Arrastando os resquícios do marxismo acadêmico e da teologia da subalternidade, juntamente com os impulsos britânicos e indianos da pós-colonialidade, surgem os “descolonizadores” na década de 2010. À frente, estavam teóricos, todos provenientes do campo da teologia, como Enrique Dussel ou Boaventura Sousa Santos, que cunhariam expressões de grande impacto como “colonialidade”, “epistemicídio”, “sul global”, “classes subalternas” etc.
Do ponto de vista filosófico, e mesmo da filosofia da cultura, essas posições eram muito fracas. Não podem ser levadas a sério. Mesmo dentro da Igreja Católica, com a chegada de um papa populista como o argentino Francisco, houve tentativas de reavivar uma aliança com os outros pensamentos, de acordo com o programa do Vaticano II, ou seja, com o marxismo, o evolucionismo, o estruturalismo, a psicanálise e a antropologia.
No entanto, o movimento “descolonial” terá sucesso entre jovens pesquisadores, orientando movimentos políticos como os que surgiram após o 15 de maio na Espanha, e muito pouco entre pesquisadores seniores, mesmo que fossem anticoloniais. Esse é o meu caso. O excesso de ideologização, incluindo a linguagem, e a ausência de trabalhos empíricos sérios acabaram por levar ao descrédito. Este movimento fracassado teve pelo menos uma vantagem: deslocou os debates do “norte” para o “sul”. O que se discute hoje, sob a tutela de um campus norte-americano ou francês, depende muito mais do que antes dos “proprietários do problema” do que nunca.
Onde situar nosso discurso, então? Ao situar o polo do conhecimento no “sul”, não estamos fazendo alusão a nenhuma região específica do ponto de vista geopolítico, mas a um conceito orientador que leva a pensar nos modos de vida ou existência: ritmos naturais versus produtividade; vida cotidiana versus morte; alegria de viver versus culpa etc. Ora, essa posição se complementa com a da propriedade do problema, já que a palavra final, por razões de ordem ética, sobretudo, caberia àqueles que sofrem com ele. Além de qualquer dimensão analítica emic/etic artificial, introduz-se o império da moral.
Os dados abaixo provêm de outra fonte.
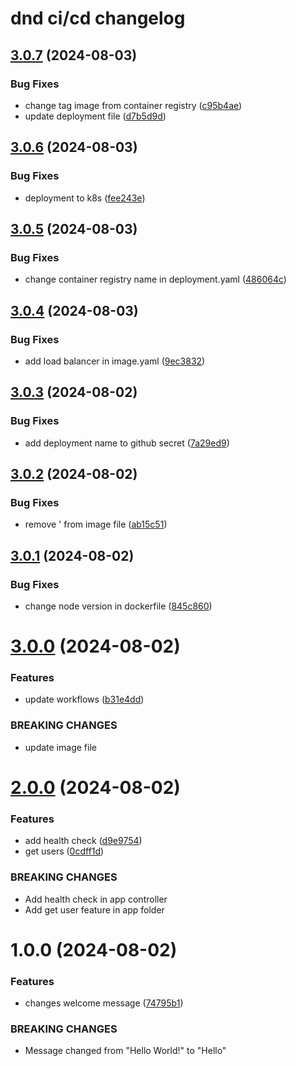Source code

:# dnd ci/cd changelog

## [3.0.7](https://github.com/N-D-Duy/dnd-ci-cd/compare/v3.0.6...v3.0.7) (2024-08-03)


### Bug Fixes

* change tag image from container registry ([c95b4ae](https://github.com/N-D-Duy/dnd-ci-cd/commit/c95b4ae2334a382a2ee5b69e878bd60324719e2a))
* update deployment file ([d7b5d9d](https://github.com/N-D-Duy/dnd-ci-cd/commit/d7b5d9de8eb3c0de677bbb3ed8399447472e501d))

## [3.0.6](https://github.com/N-D-Duy/dnd-ci-cd/compare/v3.0.5...v3.0.6) (2024-08-03)


### Bug Fixes

* deployment to k8s ([fee243e](https://github.com/N-D-Duy/dnd-ci-cd/commit/fee243e66549adf844ce24f47d31203287031137))

## [3.0.5](https://github.com/N-D-Duy/dnd-ci-cd/compare/v3.0.4...v3.0.5) (2024-08-03)


### Bug Fixes

* change container registry name in deployment.yaml ([486064c](https://github.com/N-D-Duy/dnd-ci-cd/commit/486064c5b8b30dac836784401f006f477f31f401))

## [3.0.4](https://github.com/N-D-Duy/dnd-ci-cd/compare/v3.0.3...v3.0.4) (2024-08-03)


### Bug Fixes

* add load balancer in image.yaml ([9ec3832](https://github.com/N-D-Duy/dnd-ci-cd/commit/9ec3832441a1a7ef11d27a419630d6f7d06af43e))

## [3.0.3](https://github.com/N-D-Duy/dnd-ci-cd/compare/v3.0.2...v3.0.3) (2024-08-02)


### Bug Fixes

* add deployment name to github secret ([7a29ed9](https://github.com/N-D-Duy/dnd-ci-cd/commit/7a29ed99dfd62316bad863a36cc36ca8023b0a21))

## [3.0.2](https://github.com/N-D-Duy/dnd-ci-cd/compare/v3.0.1...v3.0.2) (2024-08-02)


### Bug Fixes

* remove ' from image file ([ab15c51](https://github.com/N-D-Duy/dnd-ci-cd/commit/ab15c51619deb8c73334253d71e49b5191d8040d))

## [3.0.1](https://github.com/N-D-Duy/dnd-ci-cd/compare/v3.0.0...v3.0.1) (2024-08-02)


### Bug Fixes

* change node version in dockerfile ([845c860](https://github.com/N-D-Duy/dnd-ci-cd/commit/845c8601cbe16954042295b7ad3132ea1e0e19a5))

# [3.0.0](https://github.com/N-D-Duy/dnd-ci-cd/compare/v2.0.0...v3.0.0) (2024-08-02)


### Features

* update workflows ([b31e4dd](https://github.com/N-D-Duy/dnd-ci-cd/commit/b31e4dde62ef76b1b8f8370721d1d8b6485959b3))


### BREAKING CHANGES

* update image file

# [2.0.0](https://github.com/N-D-Duy/dnd-ci-cd/compare/v1.0.0...v2.0.0) (2024-08-02)


### Features

* add health check ([d9e9754](https://github.com/N-D-Duy/dnd-ci-cd/commit/d9e9754bb145a7e18f2767c7ba4cc6b1069e6bf3))
* get users ([0cdff1d](https://github.com/N-D-Duy/dnd-ci-cd/commit/0cdff1d49869cef6568b5d01830519324fbe7cf5))


### BREAKING CHANGES

* Add health check in app controller
* Add get user feature in app folder

# 1.0.0 (2024-08-02)


### Features

* changes welcome message ([74795b1](https://github.com/N-D-Duy/dnd-ci-cd/commit/74795b147bc864791cba573a074ba1585c783187))


### BREAKING CHANGES

* Message changed from "Hello World!" to "Hello"
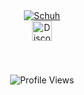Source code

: <div align="center"><a href="https://github.com/Schuh1337"><img src="https://readme-typing-svg.demolab.com?font=Fira+Code&size=33&duration=3333&color=0046bf&center=true&vCenter=true&width=333&lines=<%20Schuh%20>" alt="Schuh"></a></div>
<div align="center"><a href="https://discord.com/users/492707412504215552"><img width="32px" alt="Discord" src="https://cdn.prod.website-files.com/6257adef93867e50d84d30e2/636e0a69f118df70ad7828d4_icon_clyde_blurple_RGB.svg"/></a></div>
<br><br>
<div align="center"><img style="margin-top: 20px;" alt="Profile Views" src="https://komarev.com/ghpvc/?username=Schuh1337&color=blue"></div>

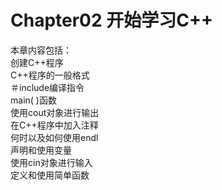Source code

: # Chapter02 开始学习C++ 
本章内容包括：  
创建C++程序  
C++程序的一般格式  
＃include编译指令  
main( )函数  
使用cout对象进行输出  
在C++程序中加入注释  
何时以及如何使用endl  
声明和使用变量  
使用cin对象进行输入  
定义和使用简单函数

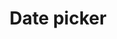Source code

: ---
layout: pattern
categories: [patterns, date-picker]
title: Date picker
type: [sub-nav-item]
variations: true
permalink: /patterns/date-picker/
overview: Lorem ipsum dolor sit amet, consectetur adipiscing elit, sed do eiusmod tempor incididunt ut labore et dolore magna aliqua. Interdum velit euismod in pellentesque. 
description: |
    
usa-link: "https://designsystem.digital.gov/components/date-picker"
specification: |
#spec:
label: Appointment date
dateDescription: mm/dd/yyyy

yml: |
  
    label: Appointment date
    dateDescription: mm/dd/yyyy

jekyll: |

  "{% include patterns/date-picker/date-picker.md %}"

### Paths to view design and code... 
## designimg: can be used to show an image of the design until a coded version can be created. The htmlpath & csspath should be located in the pattens folder. Read more about creating coded components in /docs/creating-patterns 
# designimg: 
htmlpath: patterns/date-picker/date-picker.md
csspath: patterns/date-picker/index.scss
---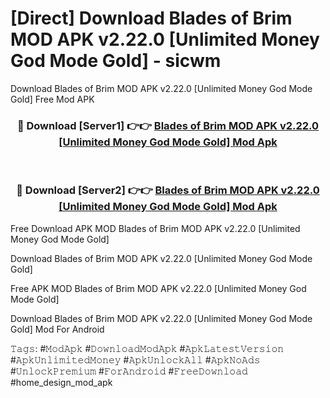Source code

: # [Direct] Download Blades of Brim MOD APK v2.22.0 [Unlimited Money God Mode Gold] - sicwm
Download Blades of Brim MOD APK v2.22.0 [Unlimited Money God Mode Gold] Free Mod APK

<div align="center">
<h3>🔴 Download [Server1] 👉👉 <a href="https://apk-comot.site?title=Blades_of_Brim_MOD_APK_v2.22.0_[Unlimited_Money_God_Mode_Gold]">Blades of Brim MOD APK v2.22.0 [Unlimited Money God Mode Gold] Mod Apk</a></h3><br>

<h3>🔴 Download [Server2] 👉👉 <a href="https://apk-comot.site?title=Blades_of_Brim_MOD_APK_v2.22.0_[Unlimited_Money_God_Mode_Gold]">Blades of Brim MOD APK v2.22.0 [Unlimited Money God Mode Gold] Mod Apk</a></h3>
</div>


Free Download APK MOD Blades of Brim MOD APK v2.22.0 [Unlimited Money God Mode Gold]

Download Blades of Brim MOD APK v2.22.0 [Unlimited Money God Mode Gold] 

Free APK MOD Blades of Brim MOD APK v2.22.0 [Unlimited Money God Mode Gold] 

Download Blades of Brim MOD APK v2.22.0 [Unlimited Money God Mode Gold] Mod For Android

𝚃𝚊𝚐𝚜: #𝙼𝚘𝚍𝙰𝚙𝚔 #𝙳𝚘𝚠𝚗𝚕𝚘𝚊𝚍𝙼𝚘𝚍𝙰𝚙𝚔 #𝙰𝚙𝚔𝙻𝚊𝚝𝚎𝚜𝚝𝚅𝚎𝚛𝚜𝚒𝚘𝚗 #𝙰𝚙𝚔𝚄𝚗𝚕𝚒𝚖𝚒𝚝𝚎𝚍𝙼𝚘𝚗𝚎𝚢 #𝙰𝚙𝚔𝚄𝚗𝚕𝚘𝚌𝚔𝙰𝚕𝚕 #𝙰𝚙𝚔𝙽𝚘𝙰𝚍𝚜 #𝚄𝚗𝚕𝚘𝚌𝚔𝙿𝚛𝚎𝚖𝚒𝚞𝚖 #𝙵𝚘𝚛𝙰𝚗𝚍𝚛𝚘𝚒𝚍 #𝙵𝚛𝚎𝚎𝙳𝚘𝚠𝚗𝚕𝚘𝚊𝚍 #home_design_mod_apk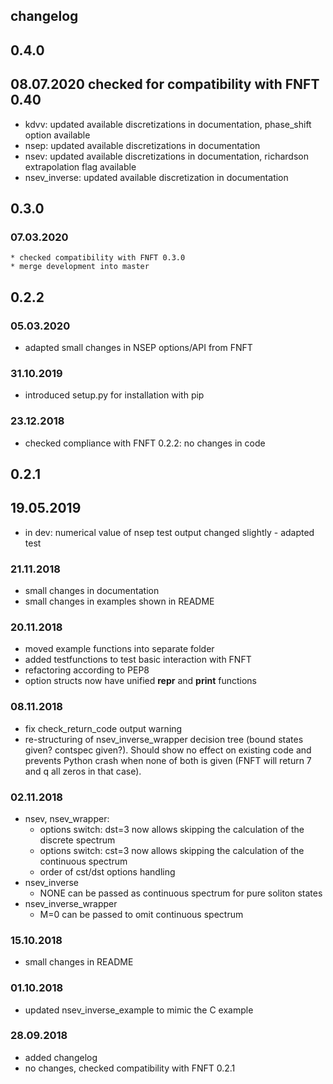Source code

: ## changelog

## 0.4.0

## 08.07.2020 checked for compatibility with FNFT 0.40

* kdvv: updated available discretizations in documentation, phase_shift option available
* nsep: updated available discretizations in documentation
* nsev: updated available discretizations in documentation, richardson extrapolation flag available
* nsev_inverse: updated available discretization in documentation

## 0.3.0

### 07.03.2020

    * checked compatibility with FNFT 0.3.0
    * merge development into master

## 0.2.2

### 05.03.2020

* adapted small changes in NSEP options/API from FNFT

### 31.10.2019

* introduced setup.py for installation with pip

### 23.12.2018

* checked compliance with FNFT 0.2.2: no changes in code

## 0.2.1

## 19.05.2019

* in dev: numerical value of nsep test output changed slightly - adapted test

### 21.11.2018

* small changes in documentation
* small changes in examples shown in README

### 20.11.2018

* moved example functions into separate folder
* added testfunctions to test basic interaction with FNFT
* refactoring according to PEP8
* option structs now have unified __repr__ and __print__ functions

### 08.11.2018

* fix check_return_code output warning
* re-structuring of nsev_inverse_wrapper decision tree (bound states given? contspec given?). Should show no effect on
  existing code and prevents Python crash when none of both is given (FNFT will return 7 and q all zeros in that case).

### 02.11.2018

* nsev, nsev_wrapper:
    * options switch: dst=3 now allows skipping the calculation of the discrete spectrum
    * options switch: cst=3 now allows skipping the calculation of the continuous spectrum
    * order of cst/dst options handling
* nsev_inverse
    * NONE can be passed as continuous spectrum for pure soliton states
* nsev_inverse_wrapper
    * M=0 can be passed to omit continuous spectrum

### 15.10.2018

* small changes in README

### 01.10.2018

* updated nsev_inverse_example to mimic the C example

### 28.09.2018

* added changelog
* no changes, checked compatibility with FNFT 0.2.1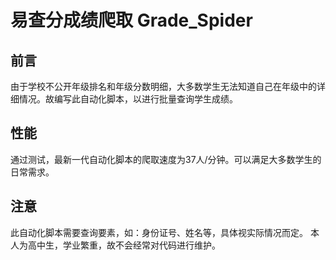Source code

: # 易查分成绩爬取 Grade_Spider 
## 前言
由于学校不公开年级排名和年级分数明细，大多数学生无法知道自己在年级中的详细情况。故编写此自动化脚本，以进行批量查询学生成绩。
## 性能
通过测试，最新一代自动化脚本的爬取速度为37人/分钟。可以满足大多数学生的日常需求。
## 注意
此自动化脚本需要查询要素，如：身份证号、姓名等，具体视实际情况而定。
本人为高中生，学业繁重，故不会经常对代码进行维护。
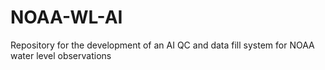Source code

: # NOAA-WL-AI
Repository for the development of an AI QC and data fill system for NOAA water level observations
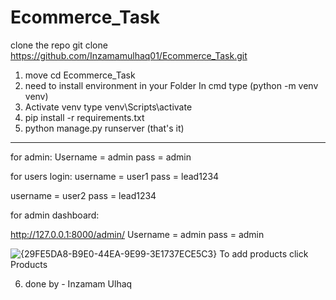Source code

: # Ecommerce_Task

clone the repo
git clone https://github.com/Inzamamulhaq01/Ecommerce_Task.git
1) move cd Ecommerce_Task
2)  need to install environment in your Folder In cmd type (python -m venv venv)
3) Activate venv type venv\Scripts\activate
4) pip install -r requirements.txt
5) python manage.py runserver (that's it)

-----------------------------------------
for admin:
Username = admin
pass = admin

for users login:
  username = user1
  pass = lead1234
  
  username = user2
  pass = lead1234


for admin dashboard:


  http://127.0.0.1:8000/admin/
  Username = admin
  pass = admin

  ![{29FE5DA8-B9E0-44EA-9E99-3E1737ECE5C3}](https://github.com/user-attachments/assets/bb382c75-20b4-497f-abc5-81654c52b2da)
  To add products click Products

  


6) done by - Inzamam Ulhaq 
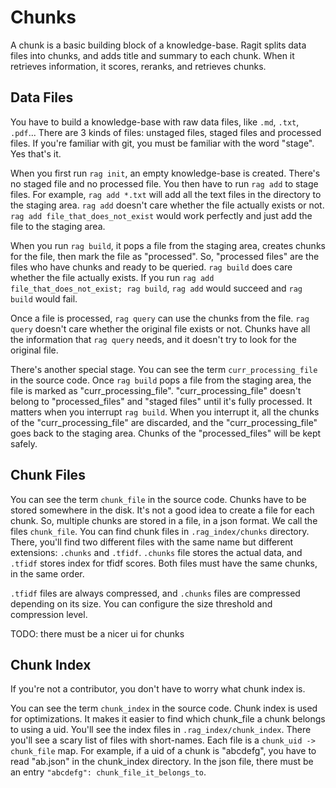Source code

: # Chunks

A chunk is a basic building block of a knowledge-base. Ragit splits data files into chunks, and adds title and summary to each chunk. When it retrieves information, it scores, reranks, and retrieves chunks.

## Data Files

You have to build a knowledge-base with raw data files, like `.md`, `.txt`, `.pdf`... There are 3 kinds of files: unstaged files, staged files and processed files. If you're familiar with git, you must be familiar with the word "stage". Yes that's it.

When you first run `rag init`, an empty knowledge-base is created. There's no staged file and no processed file. You then have to run `rag add` to stage files. For example, `rag add *.txt` will add all the text files in the directory to the staging area. `rag add` doesn't care whether the file actually exists or not. `rag add file_that_does_not_exist` would work perfectly and just add the file to the staging area.

When you run `rag build`, it pops a file from the staging area, creates chunks for the file, then mark the file as "processed". So, "processed files" are the files who have chunks and ready to be queried. `rag build` does care whether the file actually exists. If you run `rag add file_that_does_not_exist; rag build`, `rag add` would succeed and `rag build` would fail.

Once a file is processed, `rag query` can use the chunks from the file. `rag query` doesn't care whether the original file exists or not. Chunks have all the information that `rag query` needs, and it doesn't try to look for the original file.

There's another special stage. You can see the term `curr_processing_file` in the source code. Once `rag build` pops a file from the staging area, the file is marked as "curr_processing_file". "curr_processing_file" doesn't belong to "processed_files" and "staged files" until it's fully processed. It matters when you interrupt `rag build`. When you interrupt it, all the chunks of the "curr_processing_file" are discarded, and the "curr_processing_file" goes back to the staging area. Chunks of the "processed_files" will be kept safely.

## Chunk Files

You can see the term `chunk_file` in the source code. Chunks have to be stored somewhere in the disk. It's not a good idea to create a file for each chunk. So, multiple chunks are stored in a file, in a json format. We call the files `chunk_file`. You can find chunk files in `.rag_index/chunks` directory. There, you'll find two different files with the same name but different extensions: `.chunks` and `.tfidf`. `.chunks` file stores the actual data, and `.tfidf` stores index for tfidf scores. Both files must have the same chunks, in the same order.

`.tfidf` files are always compressed, and `.chunks` files are compressed depending on its size. You can configure the size threshold and compression level.

TODO: there must be a nicer ui for chunks

## Chunk Index

If you're not a contributor, you don't have to worry what chunk index is.

You can see the term `chunk_index` in the source code. Chunk index is used for optimizations. It makes it easier to find which chunk_file a chunk belongs to using a uid. You'll see the index files in `.rag_index/chunk_index`. There you'll see a scary list of files with short-names. Each file is a `chunk_uid -> chunk_file` map. For example, if a uid of a chunk is "abcdefg", you have to read "ab.json" in the chunk_index directory. In the json file, there must be an entry `"abcdefg": chunk_file_it_belongs_to`.
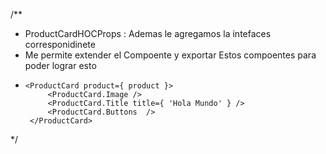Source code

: /**
 * ProductCardHOCProps : Ademas le agregamos la intefaces corresponidinete
 * Me permite extender el Compoente y exportar Estos compoentes para poder lograr esto
 *     <ProductCard product={ product }>
            <ProductCard.Image />
            <ProductCard.Title title={ 'Hola Mundo' } />
            <ProductCard.Buttons  />
        </ProductCard>
 */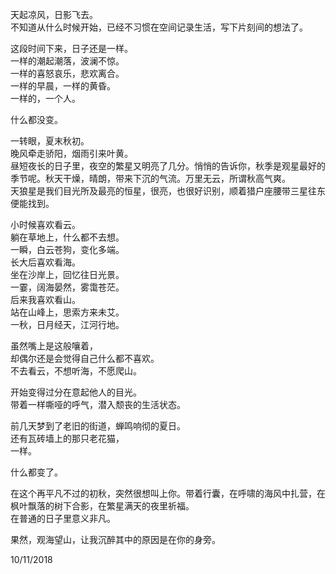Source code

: 天起凉风，日影飞去。  
不知道从什么时候开始，已经不习惯在空间记录生活，写下片刻间的想法了。  

这段时间下来，日子还是一样。  
一样的潮起潮落，波澜不惊。  
一样的喜怒哀乐，悲欢离合。  
一样的早晨，一样的黄昏。  
一样的，一个人。  

什么都没变。  

一转眼，夏末秋初。  
晚风牵走骄阳，烟雨引来叶黄。  
昼短夜长的日子里，夜空的繁星又明亮了几分。悄悄的告诉你，秋季是观星最好的季节呢。秋天干燥，晴朗，带来下沉的气流。万里无云，所谓秋高气爽。  
天狼星是我们目光所及最亮的恒星，很亮，也很好识别，顺着猎户座腰带三星往东便能找到。  

小时候喜欢看云。  
躺在草地上，什么都不去想。  
一瞬，白云苍狗，变化多端。  
长大后喜欢看海。  
坐在沙岸上，回忆往日光景。  
一霎，阔海晏然，雾霭苍茫。  
后来我喜欢看山。  
站在山峰上，思索方来未艾。  
一秋，日月经天，江河行地。  

虽然嘴上是这般嚷着，  
却偶尔还是会觉得自己什么都不喜欢。  
不去看云，不想听海，不愿爬山。  

开始变得过分在意起他人的目光。  
带着一样嘶哑的呼气，潜入颓丧的生活状态。  

前几天梦到了老旧的街道，蝉鸣响彻的夏日。  
还有瓦砖墙上的那只老花猫，  
一样。  

什么都变了。  

在这个再平凡不过的初秋，突然很想叫上你。带着行囊，在呼啸的海风中扎营，在枫叶飘落的树下合影，在繁星满天的夜里祈福。  
在普通的日子里意义非凡。  

果然，观海望山，让我沉醉其中的原因是在你的身旁。   

10/11/2018
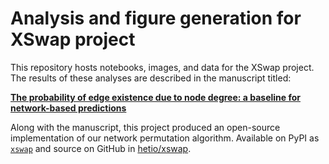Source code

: # Analysis and figure generation for XSwap project

This repository hosts notebooks, images, and data for the XSwap project.
The results of these analyses are described in the manuscript titled:

[**The probability of edge existence due to node degree: a baseline for network-based predictions**](https://github.com/greenelab/xswap-manuscript/)<br>

Along with the manuscript, this project produced an open-source implementation of our network permutation algorithm.
Available on PyPI as [`xswap`](https://pypi.org/project/xswap/) and source on GitHub in [hetio/xswap](https://github.com/hetio/xswap/).
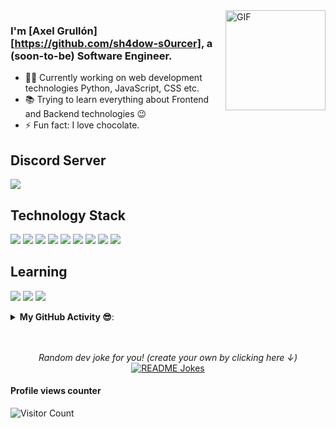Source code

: <img align="right" alt="GIF" height="160px" src="https://media.giphy.com/media/du3J3cXyzhj75IOgvA/giphy.gif" />


### I'm [Axel Grullón][https://github.com/sh4dow-s0urcer], a (soon-to-be) Software Engineer.

- 👨‍💻 Currently working on web development technologies Python, JavaScript, CSS etc.
- 📚 Trying to learn everything about Frontend and Backend technologies 😉
- ⚡ Fun fact: I love chocolate.


## Discord Server

[![](https://img.shields.io/badge/Discord-7289da?&style=for-the-badge&logo=discord&logoColor=white)](https://discord.gg/vVrSVgC)

## Technology Stack
[![](https://img.shields.io/badge/javascript%20-%23323330.svg?&style=for-the-badge&logo=javascript&logoColor=%23F7DF1E)](https://www.google.com/search?q=javascript)
[![](https://img.shields.io/badge/node.js%20-%2343853D.svg?&style=for-the-badge&logo=node.js&logoColor=white)](https://www.google.com/search?q=nodejs)
[![](https://img.shields.io/badge/python%20-%2314354C.svg?&style=for-the-badge&logo=python&logoColor=white)](https://www.google.com/search?q=pythonlang)
[![](https://img.shields.io/badge/html5%20-%23E34F26.svg?&style=for-the-badge&logo=html5&logoColor=white)](https://www.google.com/search?q=html5)
[![](https://img.shields.io/badge/css3%20-%231572B6.svg?&style=for-the-badge&logo=css3&logoColor=white)](https://www.google.com/search?q=css3)
[![](https://img.shields.io/badge/react%20-%2320232a.svg?&style=for-the-badge&logo=react&logoColor=%2361DAFB)](https://www.google.com/search?q=reactjs)
[![](https://img.shields.io/badge/bootstrap%20-%23563D7C.svg?&style=for-the-badge&logo=bootstrap&logoColor=white)](https://www.google.com/search?q=bootstrap)
[![](https://img.shields.io/badge/MongoDB-%234ea94b.svg?&style=for-the-badge&logo=mongodb&logoColor=white)](https://www.google.com/search?q=mongodb)
[![](https://img.shields.io/badge/apache%20-%23D42029.svg?&style=for-the-badge&logo=apache&logoColor=white)](https://www.google.com/search?q=apache)

## Learning
[![](https://img.shields.io/badge/java-%23ED8B00.svg?&style=for-the-badge&logo=java&logoColor=white)](https://www.google.com/search?q=java)
[![](https://img.shields.io/badge/mysql-%2300f.svg?&style=for-the-badge&logo=mysql&logoColor=white)](https://www.google.com/search?q=mysql)
[![](https://img.shields.io/badge/Electron-171C2D?&style=for-the-badge&logo=electron&logoColor=white)](https://www.google.com/search?q=electronjs)

<details>

<summary><b> My GitHub Activity 😎</b>: </summary>

<p align="center">
  
<img src="https://github-readme-stats.vercel.app/api?username=sh4dow-s0urcer&show_icons=true&theme=gotham" alt="sh4dow-s0urcer" />
<br>
<img src = "https://github-readme-stats.vercel.app/api/top-langs/?username=sh4dow-s0urcer&hide=css,java,html&theme=gotham">

</p>

[![trophy](https://github-profile-trophy.vercel.app/?username=sh4dow-s0urcer)](https://github.com/sh4dow-s0urcer/github-profile-trophy) 

</details>

<p align="center">

</br>
</br>
<i>Random dev joke for you! (create your own by clicking here ↓)</i><br>
<a href="https://readme-jokes.vercel.app"><img align="center" src="https://readme-jokes.vercel.app/api?bgColor=%23073b4c&textColor=%2306d6a0&aColor=%2306d6a0&borderColor=%2306d6a0" alt="README Jokes"></a>

#### Profile views counter
![Visitor Count](https://profile-counter.glitch.me/{sh4dow-s0urcer}/count.svg)

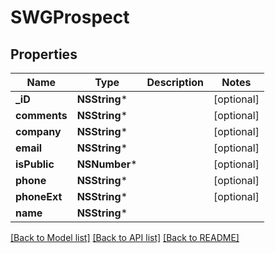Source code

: # SWGProspect

## Properties
Name | Type | Description | Notes
------------ | ------------- | ------------- | -------------
**_iD** | **NSString*** |  | [optional] 
**comments** | **NSString*** |  | [optional] 
**company** | **NSString*** |  | [optional] 
**email** | **NSString*** |  | [optional] 
**isPublic** | **NSNumber*** |  | [optional] 
**phone** | **NSString*** |  | [optional] 
**phoneExt** | **NSString*** |  | [optional] 
**name** | **NSString*** |  | 

[[Back to Model list]](../README.md#documentation-for-models) [[Back to API list]](../README.md#documentation-for-api-endpoints) [[Back to README]](../README.md)


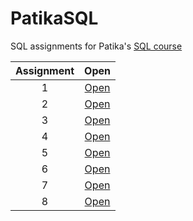 # PatikaSQL

SQL assignments for Patika's [SQL course](https://academy.patika.dev/tr/courses/sql)

| Assignment |          Open           |
| :--------: | :---------------------: |
|     1      | [Open](./assignment-1/) |
|     2      | [Open](./assignment-2/) |
|     3      | [Open](./assignment-3/) |
|     4      | [Open](./assignment-4/) |
|     5      | [Open](./assignment-5/) |
|     6      | [Open](./assignment-6/) |
|     7      | [Open](./assignment-7/) |
|     8      | [Open](./assignment-8/) |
É necessário, no entanto, um discurso desconstrutivo elaborado de maneira científica, e não ideológica, a partir do sul. Esse processo de descolonização do imaginário deve enfatizar o conhecimento local, elaborado na intimidade dos problemas. Deve prescindir de qualquer presença ou vestígio do pensamento metropolitano, amparado pela autoridade acadêmica. É, portanto, um discurso horizontal. Para alcançá-lo, é necessário um conhecimento empírico e uma análise discursiva muito sólidos, que revisem detalhadamente o passado histórico e o presente.
Ali está o campo de batalha da geocultura. Um caso interessante é o de Cuba, que, apesar das oscilações políticas, se manteve firme. Vejamos, por exemplo, o caso de Lydia Cabrera, cunhada de Fernando Ortiz, que, embora tenha se exilado nos Estados Unidos nos primeiros momentos da revolução castrista, era bem-estimada entre os intelectuais do interior de Cuba, sendo considerada até sua morte um pilar firme da cubanidade. Ao contrário do que aconteceu com a revolução argelina, que criou uma divisão entre Franz Fanon, o ideólogo por excelência, que nem era argelino nem muçulmano, e Albert Camus, que era argelino. As reações de violência verbal em torno de Camus podem ser facilmente associadas ao fanonismo oficial argelino.
Para conseguir construir territórios horizontais de geocultura do Sul, impõe-se, consequentemente, uma certa ductilidade e pragmatismo, mais do que um ideologismo fundacional. Só assim se estabelecerão lugares serenos de descolonização, livres da tutela da autoridade metropolitana, a partir dos quais os Faculty Clubs costumam lançar desafios, a favor ou contra, como se vê no caso problemático e repleto de suspeitas de Noam Chomsky, o eterno oráculo “anti-imperialista” da universidade do Pentágono, ou seja, o MIT, de Boston.
JOSÉ ANTONIO GONZÁLEZ ALCANTUD, catedrático de Antropologia Social da Universidade de Granada.